The young man said he’d only been with Shumei for two
years, and I may have been jumping to conclusions, but I didn’t think he looked
like a Didion reader, so I didn’t turn the conversation that way, but he did
tell me that the Shumei folks had been in residence for 34 years, which would
mean they got there in 1979, some years after the Didion-Dunnes left, but in
fact the same year that The White Album
was published.
I didn’t linger too long,
didn’t want to overstay my welcome, and to be honest I feared I might get roped
in for some enforced spiritual enlightenment, but looking from the garden toward
house I now saw a balustrade, unmistakably the same one that Joan is sitting on
in the picture up above. That pleased me
so much. More than that, finding the
house, finding this curious spiritual oasis, walking around the garden with
this disciple, well, what can I tell you, it all seemed very, very much like
being inside a piece of writing by Joan Didion.

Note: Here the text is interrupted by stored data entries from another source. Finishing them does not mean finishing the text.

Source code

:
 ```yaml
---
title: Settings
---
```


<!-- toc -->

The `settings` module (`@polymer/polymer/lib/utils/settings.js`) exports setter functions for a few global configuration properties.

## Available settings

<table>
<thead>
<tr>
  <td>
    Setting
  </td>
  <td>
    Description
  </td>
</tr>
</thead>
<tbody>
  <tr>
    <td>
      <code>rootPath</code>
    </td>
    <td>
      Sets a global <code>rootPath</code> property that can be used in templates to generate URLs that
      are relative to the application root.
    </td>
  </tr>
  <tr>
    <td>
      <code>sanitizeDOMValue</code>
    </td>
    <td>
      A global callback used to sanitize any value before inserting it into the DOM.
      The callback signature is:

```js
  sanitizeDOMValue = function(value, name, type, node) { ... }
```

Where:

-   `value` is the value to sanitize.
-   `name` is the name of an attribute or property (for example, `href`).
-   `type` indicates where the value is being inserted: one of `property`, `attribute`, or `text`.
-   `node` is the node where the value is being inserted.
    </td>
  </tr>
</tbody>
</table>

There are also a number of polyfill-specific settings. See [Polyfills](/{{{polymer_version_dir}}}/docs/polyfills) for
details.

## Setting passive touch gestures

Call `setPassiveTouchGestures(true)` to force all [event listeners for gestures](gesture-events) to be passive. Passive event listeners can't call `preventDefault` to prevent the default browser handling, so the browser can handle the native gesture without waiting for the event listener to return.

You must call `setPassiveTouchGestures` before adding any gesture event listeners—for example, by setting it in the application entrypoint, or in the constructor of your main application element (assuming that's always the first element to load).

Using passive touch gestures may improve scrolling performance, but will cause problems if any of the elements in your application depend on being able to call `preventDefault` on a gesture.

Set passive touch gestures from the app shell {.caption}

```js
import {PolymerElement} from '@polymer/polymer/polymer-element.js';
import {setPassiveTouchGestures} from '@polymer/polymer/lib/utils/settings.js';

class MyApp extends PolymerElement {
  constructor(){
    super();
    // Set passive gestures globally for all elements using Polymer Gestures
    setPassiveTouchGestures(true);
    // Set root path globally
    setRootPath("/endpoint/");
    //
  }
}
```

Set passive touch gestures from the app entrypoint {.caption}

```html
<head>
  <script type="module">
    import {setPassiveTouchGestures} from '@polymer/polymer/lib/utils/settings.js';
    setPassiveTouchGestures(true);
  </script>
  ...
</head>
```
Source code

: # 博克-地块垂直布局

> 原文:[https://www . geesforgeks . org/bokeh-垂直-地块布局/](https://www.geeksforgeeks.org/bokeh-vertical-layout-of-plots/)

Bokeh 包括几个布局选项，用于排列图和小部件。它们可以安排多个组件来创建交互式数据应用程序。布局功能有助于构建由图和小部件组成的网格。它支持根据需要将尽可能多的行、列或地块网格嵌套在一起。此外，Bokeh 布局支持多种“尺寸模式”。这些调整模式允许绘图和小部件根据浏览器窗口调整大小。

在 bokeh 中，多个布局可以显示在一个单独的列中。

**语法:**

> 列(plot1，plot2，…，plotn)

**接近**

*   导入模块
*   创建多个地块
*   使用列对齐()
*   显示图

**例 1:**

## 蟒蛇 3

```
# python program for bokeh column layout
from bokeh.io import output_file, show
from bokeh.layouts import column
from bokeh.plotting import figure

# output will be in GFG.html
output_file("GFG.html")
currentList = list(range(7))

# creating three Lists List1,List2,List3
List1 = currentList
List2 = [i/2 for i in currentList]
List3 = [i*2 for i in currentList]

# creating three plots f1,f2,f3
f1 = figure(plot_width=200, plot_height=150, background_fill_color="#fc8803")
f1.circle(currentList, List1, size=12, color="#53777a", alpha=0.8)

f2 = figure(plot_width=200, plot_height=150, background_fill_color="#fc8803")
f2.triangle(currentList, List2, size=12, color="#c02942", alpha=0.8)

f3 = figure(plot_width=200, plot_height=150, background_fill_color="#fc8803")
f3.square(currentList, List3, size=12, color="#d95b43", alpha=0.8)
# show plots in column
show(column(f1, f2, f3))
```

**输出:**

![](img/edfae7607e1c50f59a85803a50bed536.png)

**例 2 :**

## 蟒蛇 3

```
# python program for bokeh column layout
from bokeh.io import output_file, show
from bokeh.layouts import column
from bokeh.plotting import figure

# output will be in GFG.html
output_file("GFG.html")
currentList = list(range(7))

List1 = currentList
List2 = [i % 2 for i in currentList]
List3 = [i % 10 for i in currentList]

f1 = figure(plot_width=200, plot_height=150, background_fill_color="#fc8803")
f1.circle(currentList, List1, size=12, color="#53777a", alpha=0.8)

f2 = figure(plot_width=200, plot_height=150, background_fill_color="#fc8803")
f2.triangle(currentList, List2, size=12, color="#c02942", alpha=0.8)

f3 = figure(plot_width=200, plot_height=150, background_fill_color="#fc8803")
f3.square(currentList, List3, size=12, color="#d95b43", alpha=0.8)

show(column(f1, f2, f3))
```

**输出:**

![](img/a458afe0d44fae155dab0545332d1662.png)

I’ve been reading and loving
Joan Didion’s work for rather a long time now, and as with so many youthful
enthusiasms I sometimes think maybe I’ve outgrown it. But before doing this walk I returned again
to The White Album, and dipped into a
few other books, and the thing that struck me, the thing that so few people say
about Didion: she’s an hilarious, and absolutely deadpan, writer. People make her out to be a kind of Sylvia
Plath. Sometimes I think Anita Loos
would be a better comparison.
Here from The
White Album, again referring to her years in the Franklin Avenue house, “It seems to me now that during those years I was always writing down the
license numbers of panel trucks, panel trucks circling the block, panel trucks
idling at the intersection. I put these license numbers in a dressing-table
drawer where they could be found by the police when the time came.”
If you don’t find that pretty
darn hysterical, you might as well move to Malibu.
*
In the interests of absolutely full disclosure, I should say that Anthony Miller, the well known psychogeographer and author of encyclopedic fictions, accompanied me on the important part of this drift.